The guys started to walk through the jungle and around the rapid. The others in the inflatable had already walked. I shot the technical drop and then paddled another 20 metres to the next less severe drop. Both drops veered slightly to the left. I waited at the bottom and they took ages to portage. When they arrived one guy had a leach hanging off his leg. He took a hand full of sand and rubbed it off. Instantly his leg started bleeding profusely but it didn’t seem to bother him. They both were very apprehensive about the rapids ahead and were not enthusiastic to move, but there was no way out, other than paddling. The forest was too impenetrable to walk to the end so they had no choice but to carry on.

Further downstream we met up with two girls in a K2 and another male paddler. Both boats had lost their paddles. The girls had one kayak paddle and one canoe blade. I had to lend my spare paddle to the other guy, as he had nothing. Both boats shot off leaving my team to get their act together.

Finally the guys started to move but within a few hundred metres they were over again. I attempted to pull them in, but their weight was far too heavy and I was being dragged down the next rapid backwards. Rocks started to appear making it dangerous for me so I yelled for them to let go before I got into trouble. They managed to stop themselves on a rock bar.

The rapid downstream was very easy but the guys were far from happy. They sat there for a while pondering what to do. They eventually got back in and although wobbly, they successfully managed to get down okay. Just as things were going okay they capsized again. This time they swam to the bank, emptied out to find soggy biscuits and wet cigarettes. They sat on the bank trying to light a smoke with a wet cigarette lighter and blamed each other for the mess they were in.

They were adamant that they were not going to paddle the next rapid. It looked pretty safe to me so I tried to encourage them on. No, they were determined to portage through the thick rain forest. With several kilometres to go and the four worst rapids ahead, I could imagine that we wouldn’t get to the finish before dark. As the two disappeared into the rain forest, I moved down to the next eddy. I slouched back in my boat and tried to relax and be patience. I could hear voices and bumping sounds of the kayak being dragged but couldn’t see them, then occasionally I would see a bush move.
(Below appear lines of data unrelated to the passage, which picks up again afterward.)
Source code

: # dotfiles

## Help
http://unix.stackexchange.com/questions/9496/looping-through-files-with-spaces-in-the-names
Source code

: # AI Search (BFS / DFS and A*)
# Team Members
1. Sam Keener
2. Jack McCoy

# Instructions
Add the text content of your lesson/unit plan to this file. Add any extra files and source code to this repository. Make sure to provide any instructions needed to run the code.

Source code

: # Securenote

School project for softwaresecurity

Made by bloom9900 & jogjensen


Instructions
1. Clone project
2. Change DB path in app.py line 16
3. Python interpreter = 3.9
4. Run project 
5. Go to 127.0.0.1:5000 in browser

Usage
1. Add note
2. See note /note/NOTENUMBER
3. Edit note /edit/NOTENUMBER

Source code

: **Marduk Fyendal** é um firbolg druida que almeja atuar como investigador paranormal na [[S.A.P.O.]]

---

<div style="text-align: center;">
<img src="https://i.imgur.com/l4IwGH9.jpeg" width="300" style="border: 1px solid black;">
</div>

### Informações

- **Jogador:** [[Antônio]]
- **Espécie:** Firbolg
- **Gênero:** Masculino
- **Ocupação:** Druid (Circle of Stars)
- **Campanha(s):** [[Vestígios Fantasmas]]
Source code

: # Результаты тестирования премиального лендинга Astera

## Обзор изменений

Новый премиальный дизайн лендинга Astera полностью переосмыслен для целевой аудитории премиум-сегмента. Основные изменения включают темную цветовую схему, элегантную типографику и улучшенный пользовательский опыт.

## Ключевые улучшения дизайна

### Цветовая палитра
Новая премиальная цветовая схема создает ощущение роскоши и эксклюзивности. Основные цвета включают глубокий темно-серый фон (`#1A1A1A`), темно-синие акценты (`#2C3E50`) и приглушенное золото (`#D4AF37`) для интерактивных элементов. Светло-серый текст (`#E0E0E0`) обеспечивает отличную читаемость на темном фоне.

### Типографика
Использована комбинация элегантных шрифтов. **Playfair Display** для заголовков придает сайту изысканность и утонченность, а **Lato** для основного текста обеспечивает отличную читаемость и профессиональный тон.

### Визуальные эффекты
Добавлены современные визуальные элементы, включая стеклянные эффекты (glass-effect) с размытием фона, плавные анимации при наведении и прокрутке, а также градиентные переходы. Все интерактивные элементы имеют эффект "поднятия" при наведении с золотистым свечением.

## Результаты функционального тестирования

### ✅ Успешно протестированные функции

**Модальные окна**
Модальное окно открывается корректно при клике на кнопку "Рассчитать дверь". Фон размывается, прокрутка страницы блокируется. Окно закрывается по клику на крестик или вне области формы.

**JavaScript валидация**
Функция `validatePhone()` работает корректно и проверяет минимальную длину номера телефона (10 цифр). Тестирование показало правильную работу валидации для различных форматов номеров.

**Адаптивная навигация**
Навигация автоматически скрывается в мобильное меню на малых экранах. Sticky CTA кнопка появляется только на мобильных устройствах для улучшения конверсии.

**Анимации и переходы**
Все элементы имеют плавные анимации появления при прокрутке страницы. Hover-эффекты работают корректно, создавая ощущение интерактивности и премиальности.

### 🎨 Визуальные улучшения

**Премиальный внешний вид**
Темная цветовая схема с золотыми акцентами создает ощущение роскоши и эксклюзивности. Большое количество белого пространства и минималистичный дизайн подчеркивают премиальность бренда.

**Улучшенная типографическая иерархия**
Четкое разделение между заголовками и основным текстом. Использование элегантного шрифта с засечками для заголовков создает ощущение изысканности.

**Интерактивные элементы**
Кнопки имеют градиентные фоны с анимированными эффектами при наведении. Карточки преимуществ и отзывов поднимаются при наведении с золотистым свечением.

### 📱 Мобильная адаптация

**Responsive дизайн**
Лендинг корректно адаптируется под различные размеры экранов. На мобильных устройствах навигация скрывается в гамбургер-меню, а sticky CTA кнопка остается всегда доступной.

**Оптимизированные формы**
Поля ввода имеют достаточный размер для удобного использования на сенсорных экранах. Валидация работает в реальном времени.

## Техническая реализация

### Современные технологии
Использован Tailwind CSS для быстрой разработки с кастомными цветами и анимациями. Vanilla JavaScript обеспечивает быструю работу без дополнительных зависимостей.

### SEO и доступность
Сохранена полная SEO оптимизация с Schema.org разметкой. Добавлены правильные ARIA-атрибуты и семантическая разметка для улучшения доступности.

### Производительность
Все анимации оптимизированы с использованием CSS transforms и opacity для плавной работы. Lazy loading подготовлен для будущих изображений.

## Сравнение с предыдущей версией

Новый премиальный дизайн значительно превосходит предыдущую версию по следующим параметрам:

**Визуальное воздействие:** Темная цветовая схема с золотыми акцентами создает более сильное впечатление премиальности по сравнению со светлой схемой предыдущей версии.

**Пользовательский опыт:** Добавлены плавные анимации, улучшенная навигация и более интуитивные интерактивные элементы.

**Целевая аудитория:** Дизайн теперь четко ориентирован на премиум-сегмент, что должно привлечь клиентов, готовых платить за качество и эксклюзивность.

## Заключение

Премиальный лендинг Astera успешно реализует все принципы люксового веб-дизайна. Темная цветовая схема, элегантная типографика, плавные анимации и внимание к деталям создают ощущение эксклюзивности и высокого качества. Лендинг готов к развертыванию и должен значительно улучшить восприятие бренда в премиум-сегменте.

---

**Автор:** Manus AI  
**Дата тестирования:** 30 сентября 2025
Several of the rescue and technical team members walked through the forest on the opposite bank. “Where are the guys”‘ they shouted. “Up there somewhere in the forest”, I replied.


Soon after Asmi and his crew paddled down in the sweep raft and out of control they slid sluggishly past me, missed the main easy route and ended up taking a rockier route near the bank. I couldn’t believe how overloaded the raft was. They had my pack, their own packs, some diver’s air tanks and all the Australian paddlers gear as well. On top of that, eight people crowded the small raft. Under an ill fitted helmet, and with a worried fed up look, I noticed the face of Rowena, a West Australian journalist. I might have been mistaken but she didn’t look like she was enjoying the experience.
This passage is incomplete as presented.